4.
Quando começa a derradeira condenação
do sr. Decoroso
os andarilhos
Onde estamos?
Não sei.
Você conhece este lugar?
Não. Nunca estive aqui.
Você está muito molhado?
Estou. E bebi muita água.
Foi uma enxurrada e tanto.
Você acha que...
Que conseguimos?
Que saímos da cidade?
Não estou vendo ninguém que costumava ver.
Nem os prédios, nem os carros, nem o horizonte.
Então acho mesmo que...
as vizinhas
Como isso tudo vai acabar?
Como tudo acaba: de um jeito ou de outro.
Você gosta de morar nesta cidade?
Não tem outra, tem?
Não sei, não sei. A vizinha do andar de cima disse que já foi para o litoral.
Litoral?
Lá, onde fica a Guanabara.
Existe mesmo uma Guanabara?
Dizem que é linda.
Melhor do que aqui?
Isso eu já não sei.
Até que aqui não é ruim.
o olheirento
É assim que vai acabar esta farsa?
o apregoador
Que de farsa, afinal, não sei se teve muito.
o olheirento
O pior da farsa é quando ela se revela menos farsante do que nós pensávamos.
o apregoador
Esperamos muito que a verdade fosse revelada após o soar dos clarins e o afastar das nuvens do céu do Destinatário. Depois, esperamos que viesse dos veredictos do sr. Decoroso.
o olheirento
No final das contas, a verdade é uma coisa boba.
a impostora
Depois de todos os animados episódios vividos nesta cidade, os saltos dos meus sapatos ficaram gastos; as penas dos meus chapéus perderam o viço; meus colares estão prestes a arrebentar; a maquiagem está no fim; algumas perucas desfiaram, e uma das minhas principais fantasias está a servir num outro corpo de mulher... Se eu nunca mais vestir as coisas que eu já vesti, perco a impostura? Talvez eu passe uma hora na costureira. Talvez eu possa visitar um alfaiate.
o bem composto
Ainda tenho uma toga para fazer, uma toga magna, com a melhor lã até hoje encontrada, lã negra especialmente encomendada para uma vestimenta plena de decoro e compostura.
a amada
Ainda tenho de ser amada.
a quituteira
Tenho quitutes para fritar.
o prestável
Tenho que prestar.
o candidato
Tenho uma candidatura.
o versificador
Ainda tenho estrofe
Rima
E um pouco de codeína.
o arrombador
Tenho muitas portas para arrombar.
a menininha de tranças
Tenho bolas para fazer, tenho bolas para estourar.
os passantes
Temos de passar, passar, passar, passar, passar.
o decoroso
E eu ainda tenho uma condenação a proclamar. Um pouco de silêncio, por favor, nas ruas e apartamentos! Serei breve. E, como todo bobo confesso e julgado, não permanecerei longe do convívio social. A culpa será um bom laço e um instrumento eficiente para me manter integrado à força à comarca. Esta falida inquisição penará do mesmo modo que penaram os hereges que aqui tiveram seus pecados condenados: permanente e incessantemente.

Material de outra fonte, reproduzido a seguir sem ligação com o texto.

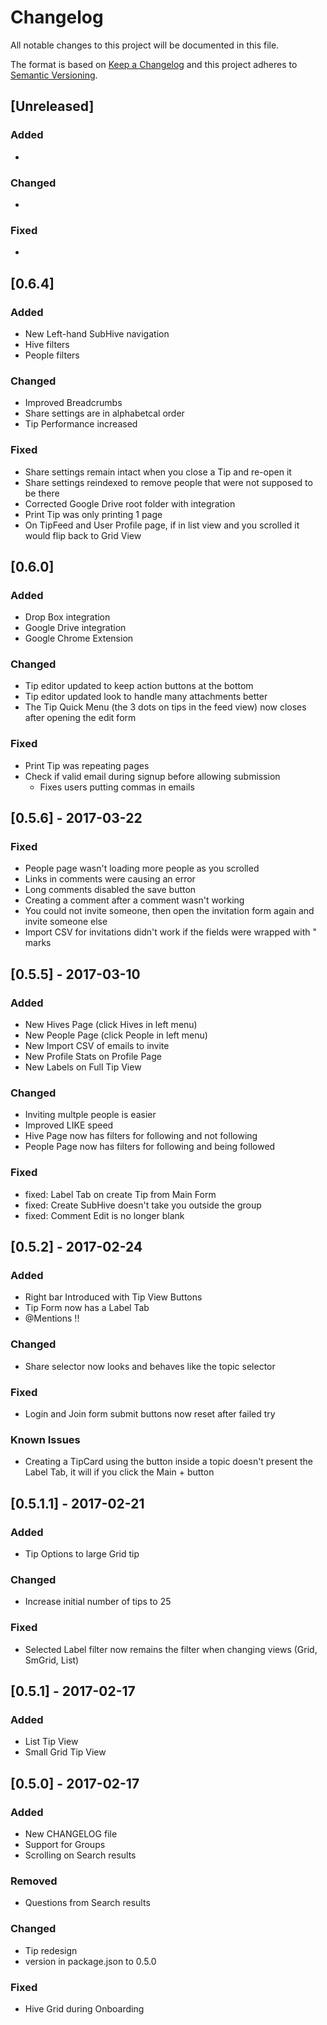 # Changelog
All notable changes to this project will be documented in this file.

The format is based on [Keep a Changelog](http://keepachangelog.com/) and this project adheres to [Semantic Versioning](http://semver.org/).

## [Unreleased]
### Added
- 

### Changed
- 

### Fixed
- 

## [0.6.4]
### Added
- New Left-hand SubHive navigation
- Hive filters
- People filters

### Changed
- Improved Breadcrumbs
- Share settings are in alphabetcal order
- Tip Performance increased

### Fixed
- Share settings remain intact when you close a Tip and re-open it
- Share settings reindexed to remove people that were not supposed to be there
- Corrected Google Drive root folder with integration
- Print Tip was only printing 1 page
- On TipFeed and User Profile page, if in list view and you scrolled it would flip back to Grid View

## [0.6.0]
### Added
- Drop Box integration
- Google Drive integration
- Google Chrome Extension

### Changed
- Tip editor updated to keep action buttons at the bottom
- Tip editor updated look to handle many attachments better
- The Tip Quick Menu (the 3 dots on tips in the feed view) now closes after opening the edit form

### Fixed
- Print Tip was repeating pages
- Check if valid email during signup before allowing submission
  + Fixes users putting commas in emails

## [0.5.6] - 2017-03-22
### Fixed
- People page wasn't loading more people as you scrolled
- Links in comments were causing an error
- Long comments disabled the save button
- Creating a comment after a comment wasn't working
- You could not invite someone, then open the invitation form again and invite someone else
- Import CSV for invitations didn't work if the fields were wrapped with " marks

## [0.5.5] - 2017-03-10
### Added
- New Hives Page (click Hives in left menu)
- New People Page (click People in left menu)
- New Import CSV of emails to invite
- New Profile Stats on Profile Page
- New Labels on Full Tip View

### Changed
- Inviting multple people is easier
- Improved LIKE speed
- Hive Page now has filters for following and not following
- People Page now has filters for following and being followed

### Fixed
- fixed: Label Tab on create Tip from Main Form
- fixed: Create SubHive doesn't take you outside the group
- fixed: Comment Edit is no longer blank

## [0.5.2] - 2017-02-24
### Added
- Right bar Introduced with Tip View Buttons
- Tip Form now has a Label Tab
- @Mentions !!

### Changed
- Share selector now looks and behaves like the topic selector

### Fixed
- Login and Join form submit buttons now reset after failed try

### Known Issues
- Creating a TipCard using the button inside a topic doesn't present the Label Tab, it will if you click the Main + button

## [0.5.1.1] - 2017-02-21
### Added
- Tip Options to large Grid tip

### Changed
- Increase initial number of tips to 25

### Fixed
- Selected Label filter now remains the filter when changing views (Grid, SmGrid, List)

## [0.5.1] - 2017-02-17
### Added
- List Tip View
- Small Grid Tip View

## [0.5.0] - 2017-02-17
### Added
- New CHANGELOG file
- Support for Groups
- Scrolling on Search results

### Removed
- Questions from Search results

### Changed
- Tip redesign
- version in package.json to 0.5.0

### Fixed
- Hive Grid during Onboarding
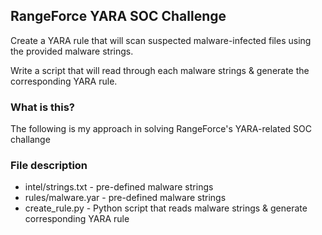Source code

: ## RangeForce YARA SOC Challenge

Create a YARA rule that will scan suspected malware-infected files using the provided malware strings.

Write a script that will read through each malware strings & generate the corresponding YARA rule.


### What is this?

The following is my approach in solving RangeForce's YARA-related SOC challange


### File description

* intel/strings.txt - pre-defined malware strings
* rules/malware.yar - pre-defined malware strings
* create_rule.py - Python script that reads malware strings & generate corresponding YARA rule

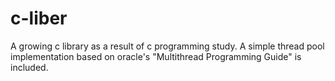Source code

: c-liber
=======

A growing c library as a result of c programming study.
A simple thread pool implementation based on oracle's "Multithread Programming Guide" is included. 
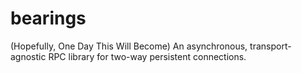 # bearings
(Hopefully, One Day This Will Become) An asynchronous, transport-agnostic RPC library for two-way persistent connections.
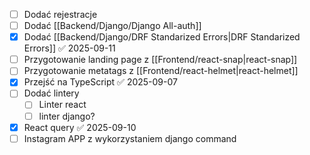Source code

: - [ ] Dodać rejestracje
- [ ] Dodać [[Backend/Django/Django All-auth]]
- [x] Dodać [[Backend/Django/DRF Standarized Errors|DRF Standarized Errors]] ✅ 2025-09-11
- [ ] Przygotowanie landing page z [[Frontend/react-snap|react-snap]]
- [ ] Przygotowanie metatags z [[Frontend/react-helmet|react-helmet]]
- [x] Przejść na TypeScript ✅ 2025-09-07
- [ ] Dodać lintery
	- [ ] Linter react
	- [ ] linter django?
- [x] React query ✅ 2025-09-10
- [ ] Instagram APP z wykorzystaniem django command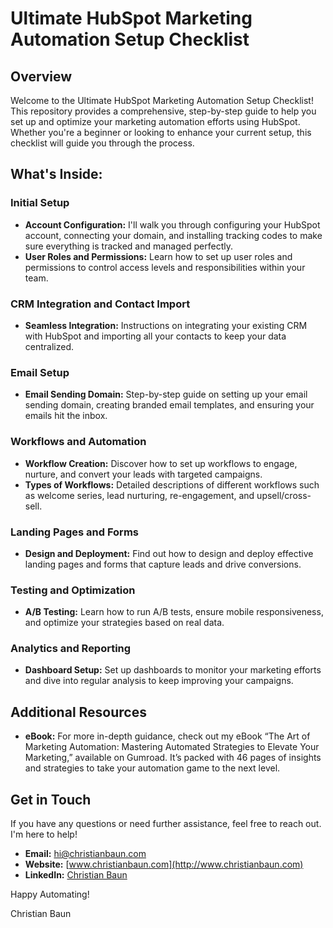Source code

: # Ultimate HubSpot Marketing Automation Setup Checklist

## Overview
Welcome to the Ultimate HubSpot Marketing Automation Setup Checklist! This repository provides a comprehensive, step-by-step guide to help you set up and optimize your marketing automation efforts using HubSpot. Whether you're a beginner or looking to enhance your current setup, this checklist will guide you through the process.

## What's Inside:
### Initial Setup
- **Account Configuration:** I'll walk you through configuring your HubSpot account, connecting your domain, and installing tracking codes to make sure everything is tracked and managed perfectly.
- **User Roles and Permissions:** Learn how to set up user roles and permissions to control access levels and responsibilities within your team.

### CRM Integration and Contact Import
- **Seamless Integration:** Instructions on integrating your existing CRM with HubSpot and importing all your contacts to keep your data centralized.

### Email Setup
- **Email Sending Domain:** Step-by-step guide on setting up your email sending domain, creating branded email templates, and ensuring your emails hit the inbox.
  
### Workflows and Automation
- **Workflow Creation:** Discover how to set up workflows to engage, nurture, and convert your leads with targeted campaigns.
- **Types of Workflows:** Detailed descriptions of different workflows such as welcome series, lead nurturing, re-engagement, and upsell/cross-sell.

### Landing Pages and Forms
- **Design and Deployment:** Find out how to design and deploy effective landing pages and forms that capture leads and drive conversions.

### Testing and Optimization
- **A/B Testing:** Learn how to run A/B tests, ensure mobile responsiveness, and optimize your strategies based on real data.

### Analytics and Reporting
- **Dashboard Setup:** Set up dashboards to monitor your marketing efforts and dive into regular analysis to keep improving your campaigns.

## Additional Resources
- **eBook:** For more in-depth guidance, check out my eBook “The Art of Marketing Automation: Mastering Automated Strategies to Elevate Your Marketing,” available on Gumroad. It’s packed with 46 pages of insights and strategies to take your automation game to the next level.

## Get in Touch
If you have any questions or need further assistance, feel free to reach out. I'm here to help!

- **Email:** [hi@christianbaun.com](mailto:hi@christianbaun.com)
- **Website:** [www.christianbaun.com](http://www.christianbaun.com)
- **LinkedIn:** [Christian Baun](https://www.linkedin.com/in/christian-baun/)

Happy Automating!

Christian Baun
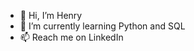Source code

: - 👋 Hi, I’m Henry
- 🌱 I’m currently learning Python and SQL
- 📫 Reach me on LinkedIn


<!---
henrymcs/henrymcs is a ✨ special ✨ repository because its `README.md` (this file) appears on your GitHub profile.
You can click the Preview link to take a look at your changes.
--->
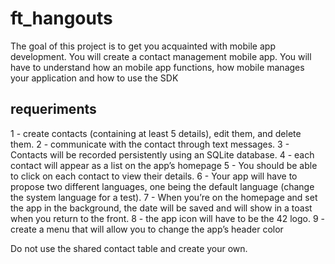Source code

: # ft_hangouts
The goal of this project is to get you acquainted with mobile app development. You will create a contact management mobile app. You will have to understand how an mobile app functions, how mobile manages your application and how to use the SDK


## requeriments

1 - create contacts (containing at least 5 details), edit them, and delete them.
2 - communicate with the contact through text messages.
3 - Contacts will be recorded persistently using an SQLite database.
4 - each contact will appear as a list on the app’s homepage
5 - You should be able to click on each contact to view their details.
6 - Your app will have to propose two different languages, one being the default language (change the system language for a test).
7 - When you’re on the homepage and set the app in the background, the date will be saved and will show in a toast when you return to the front.
8 - the app icon will have to be the 42 logo.
9 - create a menu that will allow you to change the app’s header color


Do not use the
shared contact table and create your own.
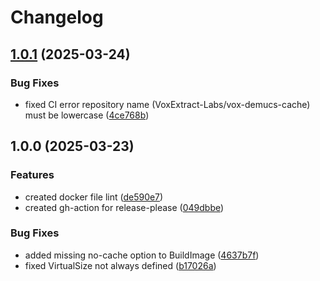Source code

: # Changelog

## [1.0.1](https://github.com/VoxExtract-Labs/docker-vox-demucs/compare/v1.0.0...v1.0.1) (2025-03-24)


### Bug Fixes

* fixed CI error repository name (VoxExtract-Labs/vox-demucs-cache) must be lowercase ([4ce768b](https://github.com/VoxExtract-Labs/docker-vox-demucs/commit/4ce768bd479e4e8f1c480335168e3dd3073bc78b))

## 1.0.0 (2025-03-23)


### Features

* created docker file lint ([de590e7](https://github.com/VoxExtract-Labs/docker-vox-demucs/commit/de590e705d65cad546b9654e6e1177f12052efbd))
* created gh-action for release-please ([049dbbe](https://github.com/VoxExtract-Labs/docker-vox-demucs/commit/049dbbebbf623c7ef5f0ddbb5c2d4654dabff762))


### Bug Fixes

* added missing no-cache option to BuildImage ([4637b7f](https://github.com/VoxExtract-Labs/docker-vox-demucs/commit/4637b7fe29e1ad9a6bdf613b9a13ab6dc3e8df1e))
* fixed VirtualSize not always defined ([b17026a](https://github.com/VoxExtract-Labs/docker-vox-demucs/commit/b17026af110c280b213f7e9b3ef053baf837e243))
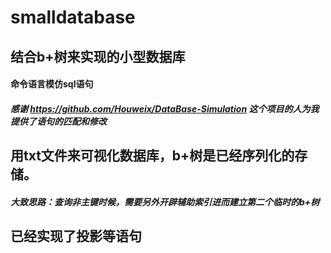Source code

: # smalldatabase
## 结合b+树来实现的小型数据库

#### 命令语言模仿sql语句

##### 感谢 https://github.com/Houweix/DataBase-Simulation 这个项目的人为我提供了语句的匹配和修改

## 用txt文件来可视化数据库，b+树是已经序列化的存储。

##### 大致思路：查询非主键时候，需要另外开辟辅助索引进而建立第二个临时的b+树

## 已经实现了投影等语句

Venha, bobo, ajude seu semelhante. Aproxime-se da janela. Apoie as mamas no beiral. Agora, ajude-me a passar para o lado de fora. Coloque-se diante de mim. Isso mesmo. Vamos nos dar as mãos. Segure-me com o máximo de firmeza que conseguir. Não me solte. Obrigado. Passaremos uma grande temporada assim: você pisará o chão; eu nada pisarei. Vou proferir a minha condenação.
Condeno-me, o Decoroso, doravante incluído no odioso panteão dos bobos pelas razões já expressas em minha confissão, a dependurar-me nas alturas deste prédio durante todo o tempo de vigência da minha culpa, exposto à atmosfera desabrigada desta cidade e suspenso unicamente pelas palmas das mãos de um homem torpe. Lamento os xingamentos, lamento os dedos que apontei. Podem xingar-me à vontade, podem apontar-me por desforra. De tudo isso serei merecedor. Saibam vocês, citadinos, que tremularei com pesar e arrependimento: eis, hasteado, o que restou da minha lei. Se ela não serve para mais ninguém, servirá para mim. Proferida a sentença, desfaz-se este tribunal, e eu começo a penar devotado ao meu último dito.
Pronto, ordinários! Podem recomeçar com o palavrório.